Dans Carte noire nommée désir, l’artiste française d’origine martiniquaise Rébecca Chaillon s’attaque à déconstruire et dénoncer les nombreux clichés qui collent à la peau des femmes racisées. Le résultat, spectaculaire sur le plan scénique, reste tout de même assez sage dans le propos.

Le spectacle est arrivé au Festival TransAmériques (FTA) porté par une odeur de soufre. Il faut savoir que lors de son passage au Festival d’Avignon, en 2023, Carte noire nommée désir a soulevé la controverse. Des spectateurs se sont indignés devant certaines scènes ; une interprète a été victime de violence physique. Et la droite française, Éric Zemmour en tête, a crié au racisme antiblanc… sans pour autant avoir vu le spectacle.

On s’attendait donc à être fortement bousculée par cette proposition de Rébecca Chaillon, reconnue outre-Atlantique pour ses prises de position tranchées et sa façon bien à elle d’envoyer valser tous les codes du théâtre.

Mais que ceux et celles qui s’inquiètent de se faire lancer au visage leurs quatre vérités se rassurent : Carte noire nommée désir n’est pas un spectacle aussi radical que pourraient le laisser croire les réactions outrées.

Dès l’entrée en scène, on comprend toutefois que Rébecca Chaillon et sa bande vont dicter les règles de la soirée. En fond de scène, faisant face aux gradins de l’Usine C, de confortables fauteuils en cuir attendaient un public trié sur le volet : femmes et personnes non binaires noires ou métissées. Une façon frontale – et géniale – de démontrer la notion de privilège dont jouissent depuis longtemps en Occident les Blancs, et en particulier les hommes.
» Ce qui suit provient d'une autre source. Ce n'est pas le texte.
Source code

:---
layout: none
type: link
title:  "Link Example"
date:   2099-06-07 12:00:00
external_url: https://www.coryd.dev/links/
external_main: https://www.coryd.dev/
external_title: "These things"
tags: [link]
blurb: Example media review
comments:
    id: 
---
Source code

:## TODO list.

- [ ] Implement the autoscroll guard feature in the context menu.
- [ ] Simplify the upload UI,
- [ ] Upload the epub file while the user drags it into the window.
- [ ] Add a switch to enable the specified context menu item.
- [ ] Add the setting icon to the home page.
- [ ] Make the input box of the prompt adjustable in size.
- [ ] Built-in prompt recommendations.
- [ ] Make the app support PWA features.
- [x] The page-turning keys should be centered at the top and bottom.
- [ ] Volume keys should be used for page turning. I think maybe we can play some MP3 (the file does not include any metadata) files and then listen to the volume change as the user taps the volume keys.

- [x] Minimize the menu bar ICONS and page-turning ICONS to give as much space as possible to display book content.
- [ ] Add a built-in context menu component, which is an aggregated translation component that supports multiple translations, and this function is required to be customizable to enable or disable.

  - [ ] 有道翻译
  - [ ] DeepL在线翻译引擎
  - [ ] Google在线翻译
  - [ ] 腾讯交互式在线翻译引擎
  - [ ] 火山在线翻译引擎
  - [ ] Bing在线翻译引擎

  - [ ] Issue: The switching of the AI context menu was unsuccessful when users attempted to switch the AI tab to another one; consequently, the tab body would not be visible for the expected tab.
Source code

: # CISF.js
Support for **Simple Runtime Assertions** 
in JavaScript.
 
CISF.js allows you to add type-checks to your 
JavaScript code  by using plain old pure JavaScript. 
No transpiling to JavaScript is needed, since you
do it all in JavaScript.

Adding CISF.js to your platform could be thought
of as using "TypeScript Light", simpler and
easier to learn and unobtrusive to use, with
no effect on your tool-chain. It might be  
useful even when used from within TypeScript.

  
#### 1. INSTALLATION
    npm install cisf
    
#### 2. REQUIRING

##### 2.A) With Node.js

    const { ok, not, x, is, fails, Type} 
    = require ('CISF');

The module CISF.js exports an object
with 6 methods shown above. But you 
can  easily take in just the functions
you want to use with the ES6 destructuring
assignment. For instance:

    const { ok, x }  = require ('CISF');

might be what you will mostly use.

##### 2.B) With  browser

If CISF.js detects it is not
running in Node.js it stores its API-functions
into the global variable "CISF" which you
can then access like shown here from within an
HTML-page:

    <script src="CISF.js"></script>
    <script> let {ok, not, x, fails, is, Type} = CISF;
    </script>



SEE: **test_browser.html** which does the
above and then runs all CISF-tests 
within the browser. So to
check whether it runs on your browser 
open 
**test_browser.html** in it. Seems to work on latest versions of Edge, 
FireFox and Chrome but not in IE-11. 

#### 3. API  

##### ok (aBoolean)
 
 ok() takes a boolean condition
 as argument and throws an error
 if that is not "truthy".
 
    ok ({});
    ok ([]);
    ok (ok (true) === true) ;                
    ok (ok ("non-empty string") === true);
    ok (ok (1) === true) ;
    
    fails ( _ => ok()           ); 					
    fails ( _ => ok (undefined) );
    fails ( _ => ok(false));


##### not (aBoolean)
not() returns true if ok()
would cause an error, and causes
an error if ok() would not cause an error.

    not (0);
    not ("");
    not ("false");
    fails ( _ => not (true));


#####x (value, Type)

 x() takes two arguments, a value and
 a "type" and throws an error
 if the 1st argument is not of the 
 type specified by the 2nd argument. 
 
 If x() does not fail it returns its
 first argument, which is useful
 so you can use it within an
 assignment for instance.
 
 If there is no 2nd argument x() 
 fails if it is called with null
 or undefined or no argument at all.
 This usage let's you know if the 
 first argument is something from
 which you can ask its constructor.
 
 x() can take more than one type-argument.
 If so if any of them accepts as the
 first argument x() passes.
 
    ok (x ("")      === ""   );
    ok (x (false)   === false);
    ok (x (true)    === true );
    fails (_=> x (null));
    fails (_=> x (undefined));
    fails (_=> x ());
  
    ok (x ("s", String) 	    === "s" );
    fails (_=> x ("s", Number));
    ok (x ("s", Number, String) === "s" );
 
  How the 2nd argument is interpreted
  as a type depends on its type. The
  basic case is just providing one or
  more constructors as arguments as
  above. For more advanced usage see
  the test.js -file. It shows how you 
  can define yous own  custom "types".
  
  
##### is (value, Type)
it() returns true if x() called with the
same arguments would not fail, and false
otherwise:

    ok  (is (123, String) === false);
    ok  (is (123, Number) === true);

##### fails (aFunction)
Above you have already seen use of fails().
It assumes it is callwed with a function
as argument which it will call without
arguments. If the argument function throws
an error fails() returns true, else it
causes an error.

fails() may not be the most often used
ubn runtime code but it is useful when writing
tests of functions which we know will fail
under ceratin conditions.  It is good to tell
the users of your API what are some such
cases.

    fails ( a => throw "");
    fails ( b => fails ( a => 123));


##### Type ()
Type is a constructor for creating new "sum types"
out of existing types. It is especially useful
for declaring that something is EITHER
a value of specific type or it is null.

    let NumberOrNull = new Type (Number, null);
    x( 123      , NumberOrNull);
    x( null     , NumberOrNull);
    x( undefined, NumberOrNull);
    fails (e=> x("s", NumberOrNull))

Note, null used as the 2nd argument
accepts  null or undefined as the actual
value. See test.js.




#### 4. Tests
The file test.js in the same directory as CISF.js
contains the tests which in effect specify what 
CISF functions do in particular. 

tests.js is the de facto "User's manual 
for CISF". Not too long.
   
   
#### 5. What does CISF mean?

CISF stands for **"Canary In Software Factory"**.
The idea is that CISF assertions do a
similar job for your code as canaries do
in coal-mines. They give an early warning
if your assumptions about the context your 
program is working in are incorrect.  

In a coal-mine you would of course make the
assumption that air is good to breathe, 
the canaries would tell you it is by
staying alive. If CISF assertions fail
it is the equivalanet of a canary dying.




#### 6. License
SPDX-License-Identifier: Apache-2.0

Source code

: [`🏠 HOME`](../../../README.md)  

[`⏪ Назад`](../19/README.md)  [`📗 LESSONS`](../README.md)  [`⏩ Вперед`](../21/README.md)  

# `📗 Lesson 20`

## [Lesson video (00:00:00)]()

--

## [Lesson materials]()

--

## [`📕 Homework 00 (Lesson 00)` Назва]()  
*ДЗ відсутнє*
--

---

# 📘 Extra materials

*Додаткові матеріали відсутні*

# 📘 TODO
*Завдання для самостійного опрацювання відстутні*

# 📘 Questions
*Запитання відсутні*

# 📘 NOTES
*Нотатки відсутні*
Tout au long du spectacle, les interprètes vont livrer des passages de leur texte en regardant bien droit dans les yeux ces femmes, ces « sœurs » qui savent jusque dans leur chair ce que le racisme et le sexisme peuvent faire comme dommages.
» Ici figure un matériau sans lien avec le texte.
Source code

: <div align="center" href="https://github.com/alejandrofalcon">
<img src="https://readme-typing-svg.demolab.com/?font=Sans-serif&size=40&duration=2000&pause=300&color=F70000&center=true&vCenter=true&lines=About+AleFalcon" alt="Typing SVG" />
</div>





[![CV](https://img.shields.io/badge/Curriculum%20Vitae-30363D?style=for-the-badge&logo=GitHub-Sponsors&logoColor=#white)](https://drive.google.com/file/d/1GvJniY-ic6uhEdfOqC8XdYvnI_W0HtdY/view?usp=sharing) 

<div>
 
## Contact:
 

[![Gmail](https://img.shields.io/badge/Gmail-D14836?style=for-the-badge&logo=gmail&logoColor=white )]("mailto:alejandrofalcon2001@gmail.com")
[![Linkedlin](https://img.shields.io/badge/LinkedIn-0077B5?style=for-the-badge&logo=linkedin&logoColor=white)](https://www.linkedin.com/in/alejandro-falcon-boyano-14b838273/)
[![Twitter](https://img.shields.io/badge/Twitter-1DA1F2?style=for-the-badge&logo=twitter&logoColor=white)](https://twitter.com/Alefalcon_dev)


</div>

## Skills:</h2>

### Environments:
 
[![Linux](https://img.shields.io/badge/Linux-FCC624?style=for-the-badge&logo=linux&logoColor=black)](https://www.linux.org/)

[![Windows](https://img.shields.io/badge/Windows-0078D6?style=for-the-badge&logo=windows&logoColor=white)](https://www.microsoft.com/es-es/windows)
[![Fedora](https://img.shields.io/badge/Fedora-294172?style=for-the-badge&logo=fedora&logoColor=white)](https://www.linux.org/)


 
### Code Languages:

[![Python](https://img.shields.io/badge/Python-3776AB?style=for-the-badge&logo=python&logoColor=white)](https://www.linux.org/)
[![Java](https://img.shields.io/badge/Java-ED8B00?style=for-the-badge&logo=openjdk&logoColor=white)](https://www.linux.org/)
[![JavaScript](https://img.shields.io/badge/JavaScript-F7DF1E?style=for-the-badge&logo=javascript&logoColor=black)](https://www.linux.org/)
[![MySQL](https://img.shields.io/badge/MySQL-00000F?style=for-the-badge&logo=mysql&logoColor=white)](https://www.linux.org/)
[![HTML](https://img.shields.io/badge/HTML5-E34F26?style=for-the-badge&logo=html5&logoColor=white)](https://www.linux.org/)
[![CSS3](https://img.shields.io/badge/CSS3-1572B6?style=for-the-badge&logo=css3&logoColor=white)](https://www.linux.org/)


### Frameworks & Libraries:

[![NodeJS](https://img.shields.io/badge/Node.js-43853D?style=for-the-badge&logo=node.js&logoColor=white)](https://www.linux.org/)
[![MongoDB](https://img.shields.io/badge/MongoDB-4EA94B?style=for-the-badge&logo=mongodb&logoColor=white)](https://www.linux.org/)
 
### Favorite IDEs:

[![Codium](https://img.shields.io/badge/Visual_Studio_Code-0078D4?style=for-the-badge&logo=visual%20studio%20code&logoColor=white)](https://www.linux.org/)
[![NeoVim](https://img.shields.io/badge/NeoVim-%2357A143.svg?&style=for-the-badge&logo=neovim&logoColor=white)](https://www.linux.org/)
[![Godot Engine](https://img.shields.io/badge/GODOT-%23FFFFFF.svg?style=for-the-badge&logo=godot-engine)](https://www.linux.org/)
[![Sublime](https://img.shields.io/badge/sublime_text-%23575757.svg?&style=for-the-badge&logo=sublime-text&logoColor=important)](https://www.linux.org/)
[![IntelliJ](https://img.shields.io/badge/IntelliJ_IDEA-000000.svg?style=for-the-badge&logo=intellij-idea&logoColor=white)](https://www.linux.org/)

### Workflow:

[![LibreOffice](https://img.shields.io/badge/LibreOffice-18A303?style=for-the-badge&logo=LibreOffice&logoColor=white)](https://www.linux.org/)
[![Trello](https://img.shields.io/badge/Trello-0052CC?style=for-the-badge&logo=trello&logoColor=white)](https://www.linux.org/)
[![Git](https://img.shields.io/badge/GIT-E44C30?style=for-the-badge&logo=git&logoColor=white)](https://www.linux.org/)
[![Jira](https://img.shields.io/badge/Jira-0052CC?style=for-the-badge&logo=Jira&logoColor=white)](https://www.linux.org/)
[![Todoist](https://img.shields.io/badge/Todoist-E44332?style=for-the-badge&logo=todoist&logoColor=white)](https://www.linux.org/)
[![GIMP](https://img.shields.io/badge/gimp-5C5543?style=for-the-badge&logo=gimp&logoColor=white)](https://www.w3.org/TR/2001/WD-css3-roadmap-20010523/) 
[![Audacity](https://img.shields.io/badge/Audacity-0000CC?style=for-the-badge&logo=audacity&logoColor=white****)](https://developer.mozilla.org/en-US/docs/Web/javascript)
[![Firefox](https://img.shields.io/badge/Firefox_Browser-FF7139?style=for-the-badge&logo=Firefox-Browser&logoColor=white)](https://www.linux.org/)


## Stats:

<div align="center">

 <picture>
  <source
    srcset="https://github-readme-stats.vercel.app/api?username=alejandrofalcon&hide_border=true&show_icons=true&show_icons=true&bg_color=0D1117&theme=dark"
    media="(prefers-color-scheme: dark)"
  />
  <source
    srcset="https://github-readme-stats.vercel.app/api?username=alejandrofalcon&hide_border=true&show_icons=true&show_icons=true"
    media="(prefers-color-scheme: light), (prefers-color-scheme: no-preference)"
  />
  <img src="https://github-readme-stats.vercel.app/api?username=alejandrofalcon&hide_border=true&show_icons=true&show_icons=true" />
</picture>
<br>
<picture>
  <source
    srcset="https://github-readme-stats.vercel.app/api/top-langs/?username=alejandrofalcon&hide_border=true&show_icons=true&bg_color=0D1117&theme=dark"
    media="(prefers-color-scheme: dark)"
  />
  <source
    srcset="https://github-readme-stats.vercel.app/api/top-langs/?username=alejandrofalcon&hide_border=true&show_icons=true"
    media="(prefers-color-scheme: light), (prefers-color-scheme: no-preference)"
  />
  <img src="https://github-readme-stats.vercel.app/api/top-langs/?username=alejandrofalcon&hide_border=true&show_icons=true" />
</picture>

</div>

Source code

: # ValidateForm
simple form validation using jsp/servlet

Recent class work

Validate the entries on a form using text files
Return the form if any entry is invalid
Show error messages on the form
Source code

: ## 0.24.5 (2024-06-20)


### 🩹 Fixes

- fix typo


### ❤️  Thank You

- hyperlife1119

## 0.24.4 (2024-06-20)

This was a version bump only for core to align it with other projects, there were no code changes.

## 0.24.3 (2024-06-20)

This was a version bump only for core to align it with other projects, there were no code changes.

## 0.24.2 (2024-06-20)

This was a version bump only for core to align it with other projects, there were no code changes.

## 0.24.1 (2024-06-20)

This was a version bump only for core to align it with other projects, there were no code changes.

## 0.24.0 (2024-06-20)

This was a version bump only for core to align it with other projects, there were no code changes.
Pendant près de trois heures – sans entracte –, les huit interprètes vont se donner corps et âme pour dénoncer ces étiquettes qu’on accole aux femmes racisées, au point de parfois leur faire perdre de vue leur propre identité. Femme de ménage au service du prochain, nounou payée une bouchée de pain, objet de désir sexuel pour humains en mal d’exotisme…
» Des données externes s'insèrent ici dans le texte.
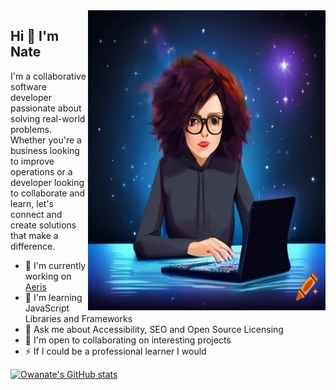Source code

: <img align="right" src="https://github.com/Owanate/Owanate/blob/master/illustration.png" alt="An illustration of a female developer at her desk" width=380px height=480px/>

## Hi 👋 I'm Nate 

I'm a collaborative software developer passionate about solving real-world problems. Whether you're a business looking to improve operations or a developer looking to collaborate and learn, let's connect and create solutions that make a difference. 

* 🚀 I'm currently working on [Aeris](http://https://github.com/Owanate/Aeris)
* 🧠 I'm learning JavaScript Libraries and Frameworks
* 💬 Ask me about Accessibility, SEO and Open Source Licensing
* 🤝 I'm open to collaborating on interesting projects
* ⚡ If I could be a professional learner I would


<a href="http://www.github.com/Owanate"><img src="https://github-readme-stats.vercel.app/api?username=Owanate&show_icons=true&hide=&count_private=true&title_color=0891b2&text_color=ffffff&icon_color=0891b2&bg_color=1c1917&hide_border=true&show_icons=true" alt="Owanate's GitHub stats" /></a>
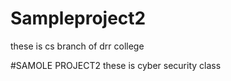 
# Sampleproject2 
these is cs branch of drr college 

#SAMOLE PROJECT2
these is cyber security class

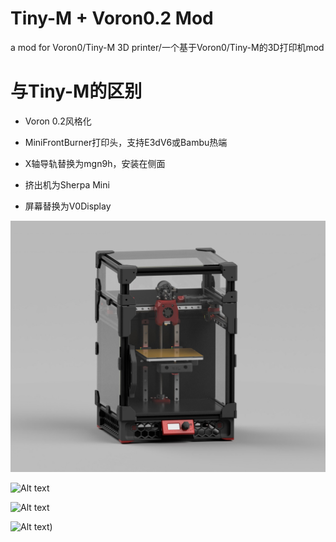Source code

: # Tiny-M + Voron0.2 Mod
a mod for Voron0/Tiny-M 3D printer/一个基于Voron0/Tiny-M的3D打印机mod

# 与Tiny-M的区别

* Voron 0.2风格化

* MiniFrontBurner打印头，支持E3dV6或Bambu热端

* X轴导轨替换为mgn9h，安装在侧面

* 挤出机为Sherpa Mini

* 屏幕替换为V0Display

![Alt text](https://github.com/ix-prism/Tiny-M-V0.138/blob/main/Picture/%E6%B8%B2%E6%9F%93%E5%9B%BE1.jpg)

![Alt text](https://github.com/ix-prism/Tiny-M-V0.138/blob/main/Picture/1200430.jpg)

![Alt text](https://github.com/ix-prism/Tiny-M-V0.138/blob/main/Picture/1200432.jpg)

![Alt text](https://github.com/ix-prism/Tiny-M-V0.138/blob/main/Picture/1200435.jpg))
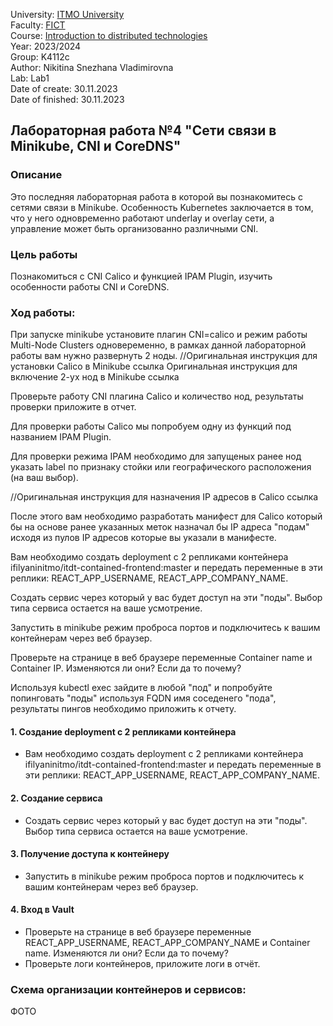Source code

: University: [ITMO University](https://itmo.ru/ru/)  
Faculty: [FICT](https://fict.itmo.ru)  
Course: [Introduction to distributed technologies](https://github.com/itmo-ict-faculty/introduction-to-distributed-technologies)  
Year: 2023/2024  
Group: K4112c  
Author: Nikitina Snezhana Vladimirovna  
Lab: Lab1  
Date of create: 30.11.2023  
Date of finished: 30.11.2023  

## Лабораторная работа №4 "Сети связи в Minikube, CNI и CoreDNS"
### Описание
Это последняя лабораторная работа в которой вы познакомитесь с сетями связи в Minikube. Особенность Kubernetes заключается в том, что у него одновременно работают underlay и overlay сети, а управление может быть организованно различными CNI.
### Цель работы
Познакомиться с CNI Calico и функцией IPAM Plugin, изучить особенности работы CNI и CoreDNS.
### Ход работы:
При запуске minikube установите плагин CNI=calico и режим работы Multi-Node Clusters одновеременно, в рамках данной лабораторной работы вам нужно развернуть 2 ноды.
//Оригинальная инструкция для установки Calico в Minikube ссылка Оригинальная инструкция для включение 2-ух нод в Minikube ссылка

Проверьте работу CNI плагина Calico и количество нод, результаты проверки приложите в отчет.

Для проверки работы Calico мы попробуем одну из функций под названием IPAM Plugin.

Для проверки режима IPAM необходимо для запущеных ранее нод указать label по признаку стойки или географического расположения (на ваш выбор).

//Оригинальная инструкция для назначения IP адресов в Calico ссылка

После этого вам необходимо разработать манифест для Calico который бы на основе ранее указанных меток назначал бы IP адреса "подам" исходя из пулов IP адресов которые вы указали в манифесте.

Вам необходимо создать deployment с 2 репликами контейнера ifilyaninitmo/itdt-contained-frontend:master и передать переменные в эти реплики: REACT_APP_USERNAME, REACT_APP_COMPANY_NAME.

Создать сервис через который у вас будет доступ на эти "поды". Выбор типа сервиса остается на ваше усмотрение.

Запустить в minikube режим проброса портов и подключитесь к вашим контейнерам через веб браузер.

Проверьте на странице в веб браузере переменные Container name и Container IP. Изменяются ли они? Если да то почему?

Используя kubectl exec зайдите в любой "под" и попробуйте попинговать "поды" используя FQDN имя соседенего "пода", результаты пингов необходимо приложить к отчету.
#### 1. Создание deployment с 2 репликами контейнера
- Вам необходимо создать deployment с 2 репликами контейнера ifilyaninitmo/itdt-contained-frontend:master и передать переменные в эти реплики: REACT_APP_USERNAME, REACT_APP_COMPANY_NAME.

#### 2. Создание сервиса
- Создать сервис через который у вас будет доступ на эти "поды". Выбор типа сервиса остается на ваше усмотрение.

#### 3. Получение доступа к контейнеру
- Запустить в minikube режим проброса портов и подключитесь к вашим контейнерам через веб браузер.

#### 4. Вход в Vault
- Проверьте на странице в веб браузере переменные REACT_APP_USERNAME, REACT_APP_COMPANY_NAME и Container name. Изменяются ли они? Если да то почему?
- Проверьте логи контейнеров, приложите логи в отчёт.

### Схема организации контейнеров и сервисов:
ФОТО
Pour ce faire, elles vont aller jusqu’à frotter avec leurs hanches nues le plancher de la scène, se couvrir de caramel sucré et de poudre de cacao, grimper sur d’immenses tresses suspendues ou embrocher des poupées pour signaler leur ras-le-bol d’être la gardienne de tous ces enfants que des parents trop occupés leur demandent d’élever contre quelques dollars.

PHOTO MARIKEL LAHANA, FOURNIE PAR LE FTA

L’autrice, metteure en scène et performeuse française Rébecca Chaillon

L’intelligence scénique de Rébecca Chaillon frappe sans conteste l’imagination. L’artiste n’est pas de ceux à faire dans la dentelle pour ménager les sensibilités.

Elle fume un joint sur scène – et à l’odeur, ce n’est pas du toc –, expose son corps généreux dans ses plus intimes parties. Elle orchestre de plus des scènes de groupe puissantes où les unes lancent de la nourriture au visage des autres. On est ici face à une voix unique – et très sarcastique – capable de réunir avec brio théâtre, arts visuels, performance, musique et danse dans un seul spectacle.

Au-delà de l’image

Toutefois, le texte, plutôt poétique, reste assez inoffensif.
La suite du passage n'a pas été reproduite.